When we went to Denmark last year, E brought along a DIY travel itinerary with him. It was a booklet made of A5-size papers detailing our plans throughout the trip with a map, photos of places as well as the cultural icons of the country printed all over them. It proved to be a success with the kids, having known what to expect and where they would be going next.
I found it really useful too, especially for Ewan who prefers to be kept informed of the events ahead. They were very cooperative and contented throughout the whole trip – with minimal whining and complaining – making that holiday a very fun and memorable one…even when the itinerary comprised some grown-up, not-so-fun attractions (museums, cathedrals, monuments, and more buildings).
In preparation for our upcoming trip to the Southwest part of UK in a couple of weeks’ time, I have made yet another travel picture itinerary for the kids. Because we will be “unschooling” (also known as ponteng sekolah) both of them for a week and do not want E to go around telling his classmates that he’s skipping school for Peppa Pig World – at least not so soon until we have informed his teacher – they have not been told about this holiday yet. All they knew about this picture itinerary was, it might be a dream-come-true holiday one day! 😀
“Mummy is just daydreaming and making a story about what we can do during a family vacation,” I explained.

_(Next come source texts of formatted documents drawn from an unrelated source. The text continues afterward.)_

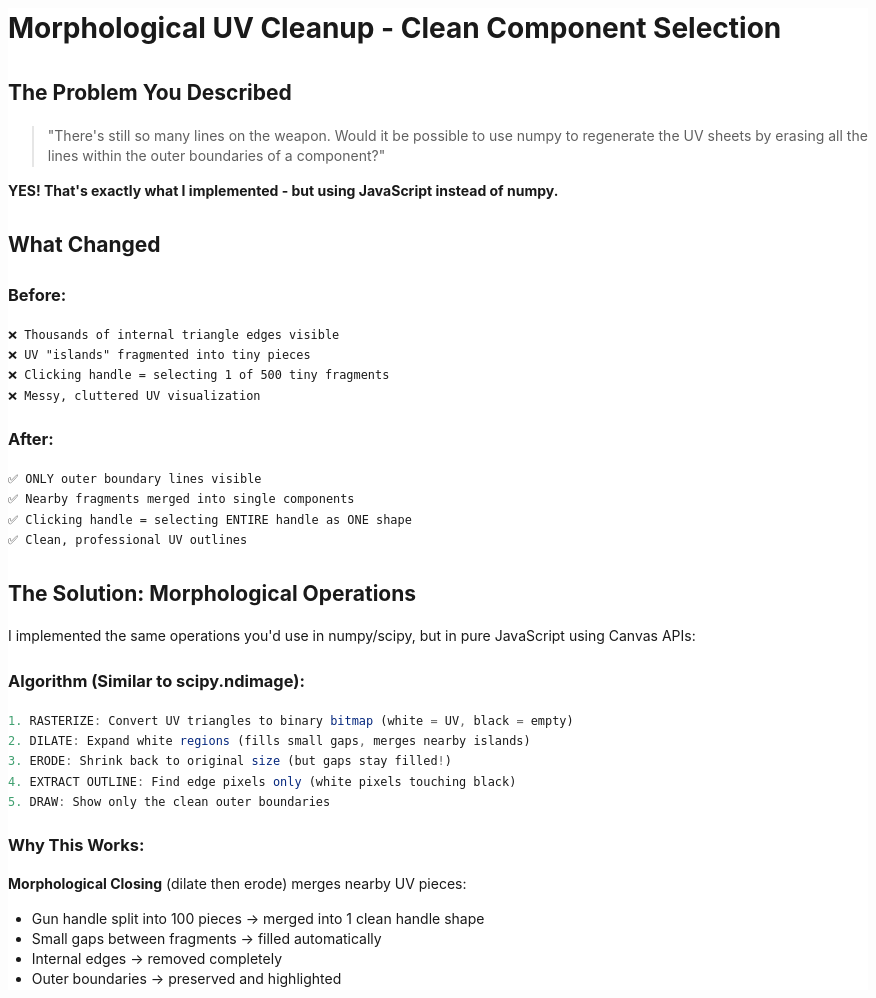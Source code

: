 # Morphological UV Cleanup - Clean Component Selection

## The Problem You Described

> "There's still so many lines on the weapon. Would it be possible to use numpy to regenerate the UV sheets by erasing all the lines within the outer boundaries of a component?"

**YES! That's exactly what I implemented - but using JavaScript instead of numpy.**

## What Changed

### Before:
```
❌ Thousands of internal triangle edges visible
❌ UV "islands" fragmented into tiny pieces
❌ Clicking handle = selecting 1 of 500 tiny fragments
❌ Messy, cluttered UV visualization
```

### After:
```
✅ ONLY outer boundary lines visible
✅ Nearby fragments merged into single components
✅ Clicking handle = selecting ENTIRE handle as ONE shape
✅ Clean, professional UV outlines
```

## The Solution: Morphological Operations

I implemented the same operations you'd use in numpy/scipy, but in pure JavaScript using Canvas APIs:

### Algorithm (Similar to scipy.ndimage):

```javascript
1. RASTERIZE: Convert UV triangles to binary bitmap (white = UV, black = empty)
2. DILATE: Expand white regions (fills small gaps, merges nearby islands)
3. ERODE: Shrink back to original size (but gaps stay filled!)
4. EXTRACT OUTLINE: Find edge pixels only (white pixels touching black)
5. DRAW: Show only the clean outer boundaries
```

### Why This Works:

**Morphological Closing** (dilate then erode) merges nearby UV pieces:
- Gun handle split into 100 pieces → merged into 1 clean handle shape
- Small gaps between fragments → filled automatically
- Internal edges → removed completely
- Outer boundaries → preserved and highlighted
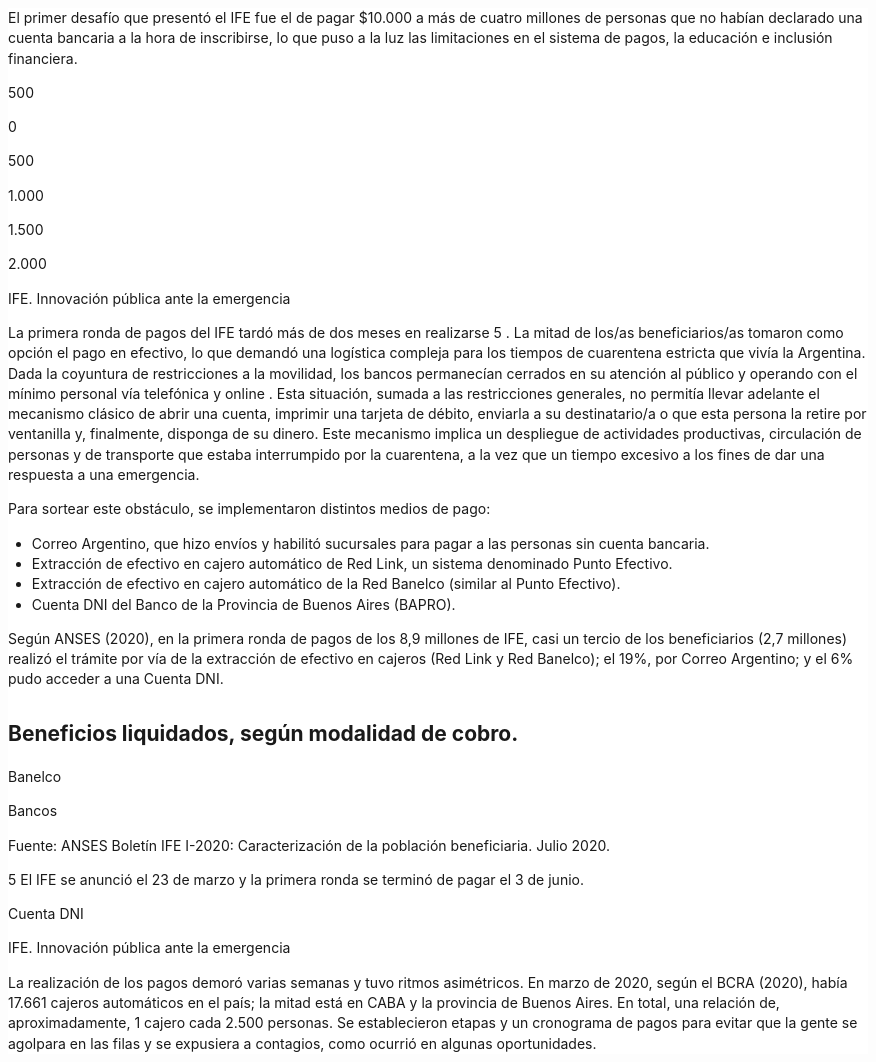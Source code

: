 El primer desafío que presentó el IFE fue el de pagar $10.000 a más de cuatro millones de personas que no habían declarado una cuenta bancaria a la hora de inscribirse, lo que puso a la luz las limitaciones en el sistema de pagos, la educación e inclusión financiera.

500

0

500

1.000

1.500

2.000

IFE. Innovación pública ante la emergencia

La primera ronda de pagos del IFE tardó más de dos meses en realizarse 5 . La mitad de los/as beneficiarios/as tomaron como opción el pago en efectivo, lo que demandó una logística compleja para los tiempos de cuarentena estricta que vivía la Argentina. Dada la coyuntura de restricciones a la movilidad, los bancos permanecían cerrados en su atención al público y operando con el mínimo personal vía telefónica y online . Esta situación, sumada a las restricciones generales, no permitía llevar adelante el mecanismo clásico de abrir una cuenta, imprimir una tarjeta de débito, enviarla a su destinatario/a o que esta persona la retire por ventanilla y, finalmente, disponga de su dinero. Este mecanismo implica un despliegue de actividades productivas, circulación de personas y de transporte que estaba interrumpido por la cuarentena, a la vez que un tiempo excesivo a los fines de dar una respuesta a una emergencia.

Para sortear este obstáculo, se implementaron distintos medios de pago:

- Correo Argentino, que hizo envíos y habilitó sucursales para pagar a las personas sin cuenta bancaria.
- Extracción de efectivo en cajero automático de Red Link, un sistema denominado Punto Efectivo.
- Extracción de efectivo en cajero automático de la Red Banelco (similar al Punto Efectivo).
- Cuenta DNI del Banco de la Provincia de Buenos Aires (BAPRO).

Según ANSES (2020), en la primera ronda de pagos de los 8,9 millones de IFE, casi un tercio de los beneficiarios (2,7 millones) realizó el trámite por vía de la extracción de efectivo en cajeros (Red Link y Red Banelco); el 19%, por Correo Argentino; y el 6% pudo acceder a una Cuenta DNI.

## Beneficios liquidados, según modalidad de cobro.



Banelco

Bancos

Fuente: ANSES Boletín IFE I-2020: Caracterización de la población beneficiaria. Julio 2020.

5 El IFE se anunció el 23 de marzo y la primera ronda se terminó de pagar el 3 de junio.

Cuenta DNI

IFE. Innovación pública ante la emergencia

La realización de los pagos demoró varias semanas y tuvo ritmos asimétricos. En marzo de 2020, según el BCRA (2020), había 17.661 cajeros automáticos en el país; la mitad está en CABA y la provincia de Buenos Aires. En total, una relación de, aproximadamente, 1 cajero cada 2.500 personas. Se establecieron etapas y un cronograma de pagos para evitar que la gente se agolpara en las filas y se expusiera a contagios, como ocurrió en algunas oportunidades.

So here’s a quick guide on how to make a kids-approved travel itinerary:
STEP 1: Think of all the things that you would like to include in the booklet. I went to Google Images and downloaded the country’s maps, flag, traditional food, iconic item (coin, notes, flower, building etc.), famous people as well as photos of our accommodations and places we will be visiting. Gather them in a folder.
STEP 2: You may use whichever software you are more familiar with as your canvas. I chose Microsoft Powerpoint as it’s more flexible and easier to insert and drag images around. Decide the size of your booklet. I went with A5 as it’s easier for little hands to hold and flip, and more compact to be kept into our hand-carry bag without crumpling it. For the storyline, I placed the title and map on the booklet cover, followed by day-by-day plans. Depending on the age of your child, you may want to include more visuals and keep the words simple and minimal. Add in arrows as well as fun and happy smiling pictures to pump up the excitement.
STEP 3: Print them out in colour, cut them into sizes, staple the papers together and tape the edge for more durability. You can also laminate them if you want. Don’t forget to save your template; you can always use it for your next vacation.
To allow time for discussion about what to look out for in the country and suggestions on other things that the kids may want to include, I usually “release” the itinerary booklet to the kids 3-4 weeks prior to the vacation. Make sure you bring along the booklet for your holiday and have your kids safeguard it throughout so they can always refer to them.
BENEFITS OF HAVING A PICTURE TRAVEL ITINERARY FOR KIDS
- Minimise complaints and whining from kids during the trip due to boredom and not knowing where and what they will be doing next
- Encourage curiosity of different cultures and instill a passion for travel, raising a citizen of the world
- Display the importance of planning in advance and advantages of being organised
- Build up the excitement to a wonderful getaway (I’m already so looking forward to it!)
It’s easy to collate, even more fun to talk and experience it with your husband and kids. Try it for your next family holiday!